- _SUPPLIED MATERIAL_

═══

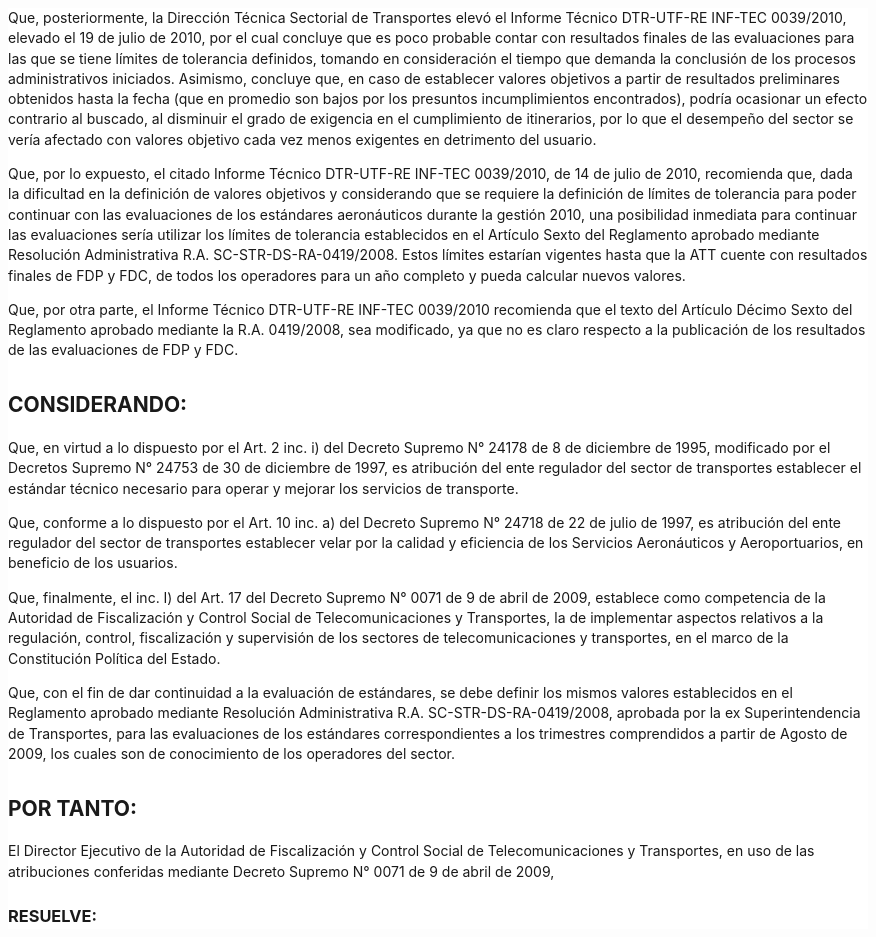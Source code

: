 Que, posteriormente, la Dirección Técnica Sectorial de Transportes elevó el Informe Técnico DTR-UTF-RE INF-TEC 0039/2010, elevado el 19 de julio de 2010, por el cual concluye que es poco probable contar con resultados finales de las evaluaciones para las que se tiene límites de tolerancia definidos, tomando en consideración el tiempo que demanda la conclusión de los procesos administrativos iniciados. Asimismo, concluye que, en caso de establecer valores objetivos a partir de resultados preliminares obtenidos hasta la fecha (que en promedio son bajos por los presuntos incumplimientos encontrados), podría ocasionar un efecto contrario al buscado, al disminuir el grado de exigencia en el cumplimiento de itinerarios, por lo que el desempeño del sector se vería afectado con valores objetivo cada vez menos exigentes en detrimento del usuario.  

Que, por lo expuesto, el citado Informe Técnico DTR-UTF-RE INF-TEC 0039/2010, de 14 de julio de 2010, recomienda que, dada la dificultad en la definición de valores objetivos y considerando que se requiere la definición de límites de tolerancia para poder continuar con las evaluaciones de los estándares aeronáuticos durante la gestión 2010, una posibilidad inmediata para continuar las evaluaciones sería utilizar los límites de tolerancia establecidos en el Artículo Sexto del Reglamento aprobado mediante Resolución Administrativa R.A. SC-STR-DS-RA-0419/2008. Estos límites estarían vigentes hasta que la ATT cuente con resultados finales de FDP y FDC, de todos los operadores para un año completo y pueda calcular nuevos valores.  

Que, por otra parte, el Informe Técnico DTR-UTF-RE INF-TEC 0039/2010 recomienda que el texto del Artículo Décimo Sexto del Reglamento aprobado mediante la R.A. 0419/2008, sea modificado, ya que no es claro respecto a la publicación de los resultados de las evaluaciones de FDP y FDC.  

## CONSIDERANDO:  

Que, en virtud a lo dispuesto por el Art. 2 inc. i) del Decreto Supremo N° 24178 de 8 de diciembre de 1995, modificado por el Decretos Supremo N° 24753 de 30 de diciembre de 1997, es atribución del ente regulador del sector de transportes establecer el estándar técnico necesario para operar y mejorar los servicios de transporte.  

Que, conforme a lo dispuesto por el Art. 10 inc. a) del Decreto Supremo N° 24718 de 22 de julio de 1997, es atribución del ente regulador del sector de transportes establecer velar por la calidad y eficiencia de los Servicios Aeronáuticos y Aeroportuarios, en beneficio de los usuarios.  

Que, finalmente, el inc. I) del Art. 17 del Decreto Supremo N° 0071 de 9 de abril de 2009, establece como competencia de la Autoridad de Fiscalización y Control Social de Telecomunicaciones y Transportes, la de implementar aspectos relativos a la regulación, control, fiscalización y supervisión de los sectores de telecomunicaciones y transportes, en el marco de la Constitución Política del Estado.  

Que, con el fin de dar continuidad a la evaluación de estándares, se debe definir los mismos valores establecidos en el Reglamento aprobado mediante Resolución Administrativa R.A. SC-STR-DS-RA-0419/2008, aprobada por la ex Superintendencia de Transportes, para las evaluaciones de los estándares correspondientes a los trimestres comprendidos a partir de Agosto de 2009, los cuales son de conocimiento de los operadores del sector.  

## POR TANTO:  

El Director Ejecutivo de la Autoridad de Fiscalización y Control Social de Telecomunicaciones y Transportes, en uso de las atribuciones conferidas mediante Decreto Supremo N° 0071 de 9 de abril de 2009,  

### RESUELVE:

═══

- _ASSIGNMENT_
Scan the material above. Copy each line where "partir" occurs.

- _EXERCISE RESULT_
: Que, posteriormente, la Dirección Técnica Sectorial de Transportes elevó el Informe Técnico DTR-UTF-RE INF-TEC 0039/2010, elevado el 19 de julio de 2010, por el cual concluye que es poco probable contar con resultados finales de las evaluaciones para las que se tiene límites de tolerancia definidos, tomando en consideración el tiempo que demanda la conclusión de los procesos administrativos iniciados. Asimismo, concluye que, en caso de establecer valores objetivos a partir de resultados preliminares obtenidos hasta la fecha (que en promedio son bajos por los presuntos incumplimientos encontrados), podría ocasionar un efecto contrario al buscado, al disminuir el grado de exigencia en el cumplimiento de itinerarios, por lo que el desempeño del sector se vería afectado con valores objetivo cada vez menos exigentes en detrimento del usuario.  
Que, con el fin de dar continuidad a la evaluación de estándares, se debe definir los mismos valores establecidos en el Reglamento aprobado mediante Resolución Administrativa R.A. SC-STR-DS-RA-0419/2008, aprobada por la ex Superintendencia de Transportes, para las evaluaciones de los estándares correspondientes a los trimestres comprendidos a partir de Agosto de 2009, los cuales son de conocimiento de los operadores del sector.  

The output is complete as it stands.